A glossary of Terms about Chaos and Complexity Search this site

The Mandelbrot Set

Artificial Intelligence (AI)





Since the brain is a complex adaptive system and we can simulate a complex adaptive system in a computer, it is only logical that we try to use computers to undertake tasks in similar ways top the brain and create machines that can actually think for themselves.

Defining intelligence is not as straight forward as it seems. We might define it as being rational, but we humans are often irrational in how we behave.

Alan TuringIn 1950 Alan Turing devised a test for whether an AI system is intelligent. He asks the question of whether a human person communicating with a machine could be fooled into thinking they were communicating with another person.

He also created the Turing Machine back in 1936, which was a hypothetical machine operating an
extremely basic abstract symbol-manipulating devices. It  created a mental framework from which to think how artificial intelligence might be developed and in fact, the Turing machine was an influence in how the computers we now use are structured.

In 1997 Gary Kasparov, the world champion chess player was defeated by a computer built by IBM called "Big Blue" in 1997. 

Voice recognition software is different from most software in that it has the ability to learn. The more you use the program, the more accurately the program can recognise your voice and turn it into text.

Google also uses "machines" that can learn to return the web page that most nearly meets the page you were searching for. Each time it is used it is gathering information designed to make it more efficient at searching.

Within the next ten years we will see computers with the same level of complexity as humans. That does not mean they will be able to undertake the same functions as a person.

Complex adaptive systems have the ability to learn. They are formed  when autonomous agents interact capable of making their own decisions interact with  their environment and other agents. It must take in information from the environment, assess it and choose an action which is appropriate and effective in its environment. Very often we look at the systems nature has evolved for clues as to the most efficient way to structure an artificially intelligent machine.

A moment's thought will make it clear just how complex we are and how so many of the tasks we take for granted are actually exceedingly complex and replicating such functions is a far more difficult task than we might imagine.

A simple thing like looking at a scene and interpreting what is being seen is nowhere near as straight forward as it seems. How would a machine determine where are the edges of each object is? How would it know which objects are joined to one another and which ones just happen to be lying next to each other. How does it know that two objects are the same when one is turned to a different orientation, much closer or further away, tilted on angle, or in different levels of illumination? How different do two objects have to be before it is obvious that they are not just two different examples of the same thing.  there are enormous challenges before us if we are to replicate the functions of a human being in a machine of some type.

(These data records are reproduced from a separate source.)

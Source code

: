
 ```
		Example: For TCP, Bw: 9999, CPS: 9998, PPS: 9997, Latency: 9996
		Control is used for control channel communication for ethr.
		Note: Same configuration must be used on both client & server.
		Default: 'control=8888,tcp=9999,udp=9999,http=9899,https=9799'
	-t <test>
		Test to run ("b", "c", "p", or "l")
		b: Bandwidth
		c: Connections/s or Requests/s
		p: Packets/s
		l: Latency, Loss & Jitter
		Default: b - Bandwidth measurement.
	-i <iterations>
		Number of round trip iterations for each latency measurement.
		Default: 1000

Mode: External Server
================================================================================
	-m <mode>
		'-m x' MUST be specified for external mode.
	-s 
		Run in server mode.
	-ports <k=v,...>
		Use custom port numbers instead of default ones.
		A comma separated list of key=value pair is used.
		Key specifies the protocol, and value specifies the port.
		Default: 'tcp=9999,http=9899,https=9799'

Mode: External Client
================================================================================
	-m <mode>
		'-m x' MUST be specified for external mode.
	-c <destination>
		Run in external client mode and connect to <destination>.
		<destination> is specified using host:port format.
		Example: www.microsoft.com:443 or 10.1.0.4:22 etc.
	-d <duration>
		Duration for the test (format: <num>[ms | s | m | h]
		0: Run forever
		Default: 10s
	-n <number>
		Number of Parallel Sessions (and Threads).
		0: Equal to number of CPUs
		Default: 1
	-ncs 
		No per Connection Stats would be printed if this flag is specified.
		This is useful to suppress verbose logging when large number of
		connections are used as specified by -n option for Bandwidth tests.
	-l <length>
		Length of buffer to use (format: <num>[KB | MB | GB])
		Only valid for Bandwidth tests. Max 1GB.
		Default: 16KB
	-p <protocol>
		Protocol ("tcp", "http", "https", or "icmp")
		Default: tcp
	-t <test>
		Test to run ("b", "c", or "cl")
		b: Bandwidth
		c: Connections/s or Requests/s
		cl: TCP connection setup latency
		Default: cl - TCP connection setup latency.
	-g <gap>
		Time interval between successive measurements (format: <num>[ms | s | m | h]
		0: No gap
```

Marvin Minsky, who has done an enormous amount of work in the area believes that in principle, machines will be able to do anything a human mind can do.

When we consider all these factors, we must also ponder what it means to be human. Are we just extremely complex machines we will one day create in a computer or are we uniquely different beings.

Science fiction stories abound of robots going out of control and taking over humans. the reality we are seeing is more of a blurring between the boundaries of what is human and what is machine. Machines are being integrated into biological forms. For example artificial arms can be given to a person who has lost an arm that they control directly from their brain. Biological components are being added to machines. We are directly altering genetic codes and on the brink of creating new non-DNA based life forms. There are enormous philosophical implications of the work being done in the field of artificial intelligence. the field is growing so fast that we struggle to come to terms with the implications of the new technologies becoming available to us.